Lhasa de Sela
Lhasa de Sela - vocals
Mélanie Auclair - cello & cavaquinho
Rick Haworth - guitars
Lhasa de Sela (1972-2010), better known as Lhasa, was an American-Canadian singer and songwriter who was raised in Mexico and the United States and lived in Canada. Lhasa was born in Big Indian, New York, of a Mexican father of Panamanian-Polish-French-Spanish descent and an American mother of Lebanese-Scottish-Russian Jewish descent. Her first decade was spent criss-crossing the United States and Mexico in a converted school bus with her parents and three sisters where they were home-schooled by her mother. She started singing in a Greek cafe in San Francisco when she was thirteen. At age nineteen she moved to Montréal and sang for five years in bars, where she developed the material that eventually became her first album, La Llorona, released in 1997. La Llorona, which mixes traditional South American songs with original songs, was strongly influenced by Mexican music, but also Eastern European gypsy music and alternative rock. The album was released by the Montréal independent record label Audiogram and brought her much success, including the Félix Award for "Artiste québécois—musique du monde" in 1997 and the Juno Award for Best Global Artist, in 1998.
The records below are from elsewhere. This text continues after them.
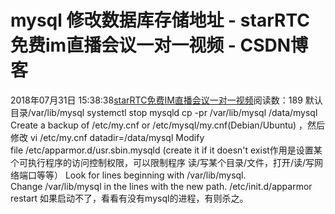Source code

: # mysql 修改数据库存储地址 - starRTC免费im直播会议一对一视频 - CSDN博客
2018年07月31日 15:38:38[starRTC免费IM直播会议一对一视频](https://me.csdn.net/elesos)阅读数：189
默认目录/var/lib/mysql
systemctl stop mysqld
cp -pr /var/lib/mysql /data/mysql
Create a backup of /etc/my.cnf or /etc/mysql/my.cnf(Debian/Ubuntu) ，然后修改
vi /etc/my.cnf
datadir=/data/mysql
Modify file /etc/apparmor.d/usr.sbin.mysqld (create it if it doesn't exist作用是设置某个可执行程序的访问控制权限，可以限制程序 读/写某个目录/文件，打开/读/写网络端口等等）
Look for lines beginning with /var/lib/mysql. Change /var/lib/mysql in the lines with the new path.
/etc/init.d/apparmor restart
如果启动不了，看看有没有mysql的进程，有则杀之。
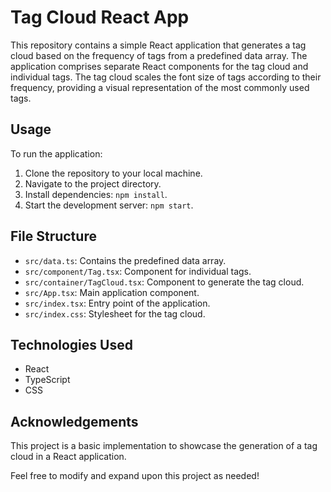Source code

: # Tag Cloud React App

This repository contains a simple React application that generates a tag cloud based on the frequency of tags from a predefined data array. The application comprises separate React components for the tag cloud and individual tags. The tag cloud scales the font size of tags according to their frequency, providing a visual representation of the most commonly used tags.

## Usage

To run the application:

1. Clone the repository to your local machine.
2. Navigate to the project directory.
3. Install dependencies: `npm install`.
4. Start the development server: `npm start`.

## File Structure

- `src/data.ts`: Contains the predefined data array.
- `src/component/Tag.tsx`: Component for individual tags.
- `src/container/TagCloud.tsx`: Component to generate the tag cloud.
- `src/App.tsx`: Main application component.
- `src/index.tsx`: Entry point of the application.
- `src/index.css`: Stylesheet for the tag cloud.

## Technologies Used

- React
- TypeScript
- CSS

## Acknowledgements

This project is a basic implementation to showcase the generation of a tag cloud in a React application.

Feel free to modify and expand upon this project as needed!

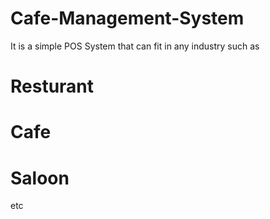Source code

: # Cafe-Management-System
It is a simple POS System that can fit in any industry such as
# Resturant
# Cafe
# Saloon
etc

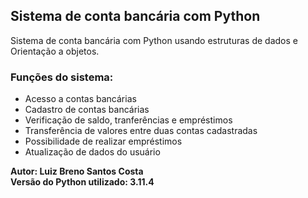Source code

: ## Sistema de conta bancária com Python

Sistema de conta bancária com Python usando estruturas de dados e Orientação
a objetos.

### Funções do sistema:
* Acesso a contas bancárias
* Cadastro de contas bancárias
* Verificação de saldo, tranferências e empréstimos
* Transferência de valores entre duas contas cadastradas
* Possibilidade de realizar empréstimos
* Atualização de dados do usuário


__Autor: Luiz Breno Santos Costa__    
__Versão do Python utilizado: 3.11.4__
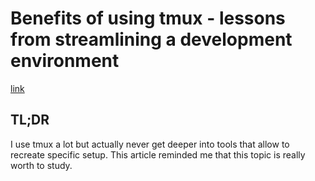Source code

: # Benefits of using tmux - lessons from streamlining a development environment

[link](https://blog.bugsnag.com/benefits-of-using-tmux/)

## TL;DR

I use tmux a lot but actually never get deeper into tools that allow to recreate specific setup. This article reminded me that this topic is really worth to study.
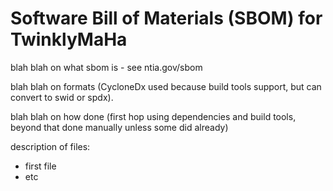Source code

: # Software Bill of Materials (SBOM) for TwinklyMaHa

blah blah on what sbom is - see ntia.gov/sbom

blah blah on formats (CycloneDx used because build tools support, but can convert to swid or spdx).

blah blah on how done (first hop using dependencies and build tools, beyond that done manually unless some did already)

description of files:
- first file
- etc
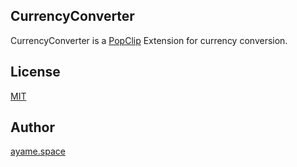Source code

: CurrencyConverter
----

CurrencyConverter is a [PopClip](https://pilotmoon.com/popclip/) Extension for currency conversion.

## License
[MIT](LICENSE)

## Author
[ayame.space](https://ayame.space/)
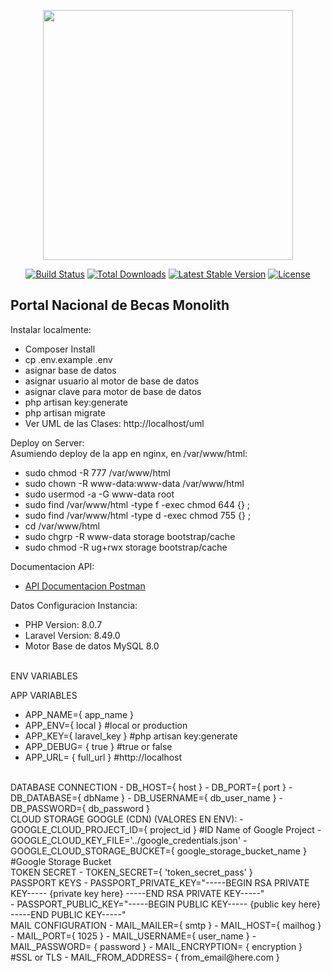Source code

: <p align="center"><a href="https://laravel.com" target="_blank"><img src="https://raw.githubusercontent.com/laravel/art/master/logo-lockup/5%20SVG/2%20CMYK/1%20Full%20Color/laravel-logolockup-cmyk-red.svg" width="400"></a></p>

<p align="center">
<a href="https://travis-ci.org/laravel/framework"><img src="https://travis-ci.org/laravel/framework.svg" alt="Build Status"></a>
<a href="https://packagist.org/packages/laravel/framework"><img src="https://img.shields.io/packagist/dt/laravel/framework" alt="Total Downloads"></a>
<a href="https://packagist.org/packages/laravel/framework"><img src="https://img.shields.io/packagist/v/laravel/framework" alt="Latest Stable Version"></a>
<a href="https://packagist.org/packages/laravel/framework"><img src="https://img.shields.io/packagist/l/laravel/framework" alt="License"></a>
</p>

## Portal Nacional de Becas Monolith

Instalar localmente:

-   Composer Install
-   cp .env.example .env
-   asignar base de datos
-   asignar usuario al motor de base de datos
-   asignar clave para motor de base de datos
-   php artisan key:generate
-   php artisan migrate
-   Ver UML de las Clases: http://localhost/uml

Deploy on Server:<br>
Asumiendo deploy de la app en nginx, en /var/www/html:<br>

-   sudo chmod -R 777 /var/www/html
-   sudo chown -R www-data:www-data /var/www/html
-   sudo usermod -a -G www-data root
-   sudo find /var/www/html -type f -exec chmod 644 {} \;
-   sudo find /var/www/html -type d -exec chmod 755 {} \;
-   cd /var/www/html
-   sudo chgrp -R www-data storage bootstrap/cache
-   sudo chmod -R ug+rwx storage bootstrap/cache

Documentacion API:

-   [API Documentacion Postman](https://documenter.getpostman.com/view/12386329/Tzm5JxHu)

Datos Configuracion Instancia:

-   PHP Version: 8.0.7
-   Laravel Version: 8.49.0
-   Motor Base de datos MySQL 8.0
<br>
ENV VARIABLES

APP VARIABLES
-   APP_NAME={ app_name }
-   APP_ENV={ local } #local or production
-   APP_KEY={ laravel_key } #php artisan key:generate
-   APP_DEBUG= { true } #true or false
-   APP_URL= { full_url } #http://localhost
<br>
DATABASE CONNECTION
-   DB_HOST={ host }
-   DB_PORT={ port }
-   DB_DATABASE={ dbName }
-   DB_USERNAME={ db_user_name }
-   DB_PASSWORD={ db_password }
<br>
CLOUD STORAGE GOOGLE (CDN) (VALORES EN ENV):
-   GOOGLE_CLOUD_PROJECT_ID={ project_id } #ID Name of Google Project
-   GOOGLE_CLOUD_KEY_FILE='../google_credentials.json'
-   GOOGLE_CLOUD_STORAGE_BUCKET={ google_storage_bucket_name } #Google Storage Bucket
<br>
TOKEN SECRET
-   TOKEN_SECRET={ 'token_secret_pass' }
<br>
PASSPORT KEYS
-   PASSPORT_PRIVATE_KEY="-----BEGIN RSA PRIVATE KEY-----
{private key here}
-----END RSA PRIVATE KEY-----"
<br>
-   PASSPORT_PUBLIC_KEY="-----BEGIN PUBLIC KEY-----
{public key here}
-----END PUBLIC KEY-----"
<br>
MAIL CONFIGURATION
-   MAIL_MAILER={ smtp }
-   MAIL_HOST={ mailhog }
-   MAIL_PORT={ 1025 }
-   MAIL_USERNAME={ user_name }
-   MAIL_PASSWORD= { password }
-   MAIL_ENCRYPTION= { encryption } #SSL or TLS
-   MAIL_FROM_ADDRESS= { from_email@here.com }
After touring in Europe and North America for several years, Lhasa left her singing career in 1999 and moved to France to join her three sisters in a circus/theatre company named Pocheros. She eventually reached Marseille, where she started writing songs again. She then returned to Montréal to produce her second album, The Living Road, which was released in 2003. While La Llorona had been entirely in Spanish, The Living Road included songs in English, French and Spanish. A two year tour followed the release of The Living Road, taking her and her group to seventeen countries. She was a guest singer on the Tindersticks' track “Sometimes It Hurts” off their Waiting for the Moon album, and later joined Tindersticks' singer Stuart Staples for a duet on the track “That Leaving Feeling”, found on his Leaving Songs album. She has also appeared as a guest on the albums of French singers Arthur H and Jérôme Minière, and the French gypsy music group Bratsch. Lhasa received the BBC World Music Award for Best Artist of the Americas in 2005. The accumulated worldwide sales of her two albums are nearing one million, promoted mostly by word-of-mouth.
Nick Urata - Vocals, guitars, theremin, trumpet
Thomas Hagerman - Violin, accordion, piano, guitar
Shawn King - Percussion, trumpet, accordion, guitar
Based in Denver, Colorado, but with roots all over the world, DeVotchKa has quietly become one of the country's most exciting and beloved underground bands. Named by Filter Magazine as “maybe the best American band you've never heard,” and with NPR's All Things Considered listing the group's “Dearly Departed” as one of the 10 best songs of 2004, DeVotchKa's unique and seamless mix of Eastern European, South American, South Western and American folk sounds have struck a chord. With violin, accordion, trumpet, tuba, sousaphone, theremin, bouzouki, piano and percussion backing the soaring and heartbreaking vocals of Nick Urata, DeVotchKa's sound is transcendent. For this special show, DeVotchKa will be playing as a duo, spotlighting urgent and tragic vocals and classically trained violin – a departure from the room-shaking rave-ups regularly seen at the band's last two sold-out Irving Plaza performances in New York City.